Design and construction
- Architect: Maurice Bloom
- Architecture firm: Wimperis, Simpson and Guthrie

= Marine Gate =

Marine Gate is a large block of over 50's flats built in 1939 to the design of architects Wimperis, Simpson and Guthrie. It stands to the East of the English seaside resort of Brighton bordering Whitehawk and Roedean, and is situated in the Rottingdean Coastal ward overlooking Brighton Marina and Black Rock. Originally built with 105 flats, a restaurant and offices, internal reconfiguration has increased the number of flats to 132. The International/Modern-style building is situated in a clifftop position at the eastern border of Brighton. Its proximity next to a derelict gasworks continually blocked for redevelopment by residents of Marine Gate. Proximity to the gas works resulted in Marine Gate being damaged by bombs several times during World War II, to the extent that it was Brighton's most indirectly bombed building.
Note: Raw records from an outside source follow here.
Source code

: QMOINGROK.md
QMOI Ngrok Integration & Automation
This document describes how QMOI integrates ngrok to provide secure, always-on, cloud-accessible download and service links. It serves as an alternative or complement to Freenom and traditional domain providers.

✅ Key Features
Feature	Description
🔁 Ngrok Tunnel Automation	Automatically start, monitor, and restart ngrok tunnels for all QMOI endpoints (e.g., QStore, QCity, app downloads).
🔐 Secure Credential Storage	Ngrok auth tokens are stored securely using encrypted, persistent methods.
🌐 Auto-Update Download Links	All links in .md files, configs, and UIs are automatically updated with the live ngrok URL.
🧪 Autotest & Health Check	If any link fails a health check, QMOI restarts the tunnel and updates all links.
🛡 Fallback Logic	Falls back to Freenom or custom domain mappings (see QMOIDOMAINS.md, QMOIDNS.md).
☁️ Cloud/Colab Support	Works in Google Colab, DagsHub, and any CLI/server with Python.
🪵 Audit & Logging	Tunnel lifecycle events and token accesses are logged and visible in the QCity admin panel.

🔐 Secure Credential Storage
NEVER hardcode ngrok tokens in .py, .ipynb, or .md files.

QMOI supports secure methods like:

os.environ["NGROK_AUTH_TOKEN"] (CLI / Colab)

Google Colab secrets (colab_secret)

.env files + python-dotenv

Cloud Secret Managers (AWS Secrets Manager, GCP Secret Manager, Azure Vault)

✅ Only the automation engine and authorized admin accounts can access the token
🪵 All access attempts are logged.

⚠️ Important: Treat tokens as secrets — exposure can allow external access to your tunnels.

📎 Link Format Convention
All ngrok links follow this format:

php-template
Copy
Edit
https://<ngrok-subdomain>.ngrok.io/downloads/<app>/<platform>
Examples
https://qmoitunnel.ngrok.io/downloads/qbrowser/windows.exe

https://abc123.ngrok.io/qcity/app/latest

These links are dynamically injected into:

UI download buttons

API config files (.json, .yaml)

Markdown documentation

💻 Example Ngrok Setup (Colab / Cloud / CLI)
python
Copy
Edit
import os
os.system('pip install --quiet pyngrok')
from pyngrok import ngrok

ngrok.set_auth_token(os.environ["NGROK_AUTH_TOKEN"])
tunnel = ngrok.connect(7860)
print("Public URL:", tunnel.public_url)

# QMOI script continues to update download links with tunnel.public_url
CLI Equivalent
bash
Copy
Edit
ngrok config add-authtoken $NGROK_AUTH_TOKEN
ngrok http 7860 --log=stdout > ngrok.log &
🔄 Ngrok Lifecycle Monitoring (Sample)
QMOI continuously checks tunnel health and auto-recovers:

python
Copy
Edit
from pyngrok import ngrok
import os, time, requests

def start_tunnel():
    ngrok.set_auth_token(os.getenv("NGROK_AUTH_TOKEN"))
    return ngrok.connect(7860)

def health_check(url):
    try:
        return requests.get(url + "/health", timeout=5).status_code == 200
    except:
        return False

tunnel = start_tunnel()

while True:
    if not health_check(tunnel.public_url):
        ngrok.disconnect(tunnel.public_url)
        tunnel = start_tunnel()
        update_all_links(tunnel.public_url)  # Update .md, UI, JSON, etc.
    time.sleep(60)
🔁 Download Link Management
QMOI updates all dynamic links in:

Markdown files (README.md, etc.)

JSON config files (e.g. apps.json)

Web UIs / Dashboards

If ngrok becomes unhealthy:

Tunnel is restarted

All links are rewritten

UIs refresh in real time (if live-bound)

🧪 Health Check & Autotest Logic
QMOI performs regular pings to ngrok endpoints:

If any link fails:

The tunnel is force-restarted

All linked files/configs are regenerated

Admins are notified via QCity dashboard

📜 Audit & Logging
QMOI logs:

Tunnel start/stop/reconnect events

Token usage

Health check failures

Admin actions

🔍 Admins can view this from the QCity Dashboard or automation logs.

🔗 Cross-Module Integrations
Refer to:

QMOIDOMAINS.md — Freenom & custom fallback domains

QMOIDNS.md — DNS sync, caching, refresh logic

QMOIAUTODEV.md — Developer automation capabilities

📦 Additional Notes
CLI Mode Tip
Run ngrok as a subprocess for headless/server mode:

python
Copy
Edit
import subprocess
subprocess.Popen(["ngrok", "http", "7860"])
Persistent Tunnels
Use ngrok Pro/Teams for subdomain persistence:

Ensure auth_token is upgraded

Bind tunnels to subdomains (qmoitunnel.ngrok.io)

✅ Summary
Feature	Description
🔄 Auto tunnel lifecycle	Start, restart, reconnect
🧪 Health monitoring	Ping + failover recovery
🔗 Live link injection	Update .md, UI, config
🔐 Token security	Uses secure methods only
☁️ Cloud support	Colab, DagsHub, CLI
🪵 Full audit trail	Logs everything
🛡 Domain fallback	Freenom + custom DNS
The block is situated on an approach to Brighton Kemptown from the east. Its form, with Modernist features has invoked strong opinions among architectural critics. Described variously as "interesting", "elegant" and "comparing favourably with Embassy Court" (a building of the same era further west), a 2002 critique by Anthony Seldon placed it among "the city's worst ten buildings".

==History==
Brighton's seafront has been characterised since the mid-19th century by "monumental domestic architecture" in the Regency style—"one of the great sequences of Regency and Early Victorian town planning in England". Stuccoed terraces and crescents stretch several miles along the coast, terminating in the east at the Kemp Town development consisting of Arundel Terrace, Chichester Terrace, Lewes Crescent and Sussex Square. Beyond this, the landscape changed significantly at Black Rock, the westernmost point at which the South Downs meet the English Channel. Brighton's eastern boundary (and until 1928, the boundary of the whole borough) was fixed here in 1606, and the only substantial development until the 20th century was a gasworks established by the Brighton Gas Light and Coke Company. Some terraced houses, inns and commercial buildings followed. Until the early 1930s, an old turnpike ran along the top of the cliffs to the village of Rottingdean. In around 1931 it was closed and rebuilt further inland, requiring the demolition of several small houses.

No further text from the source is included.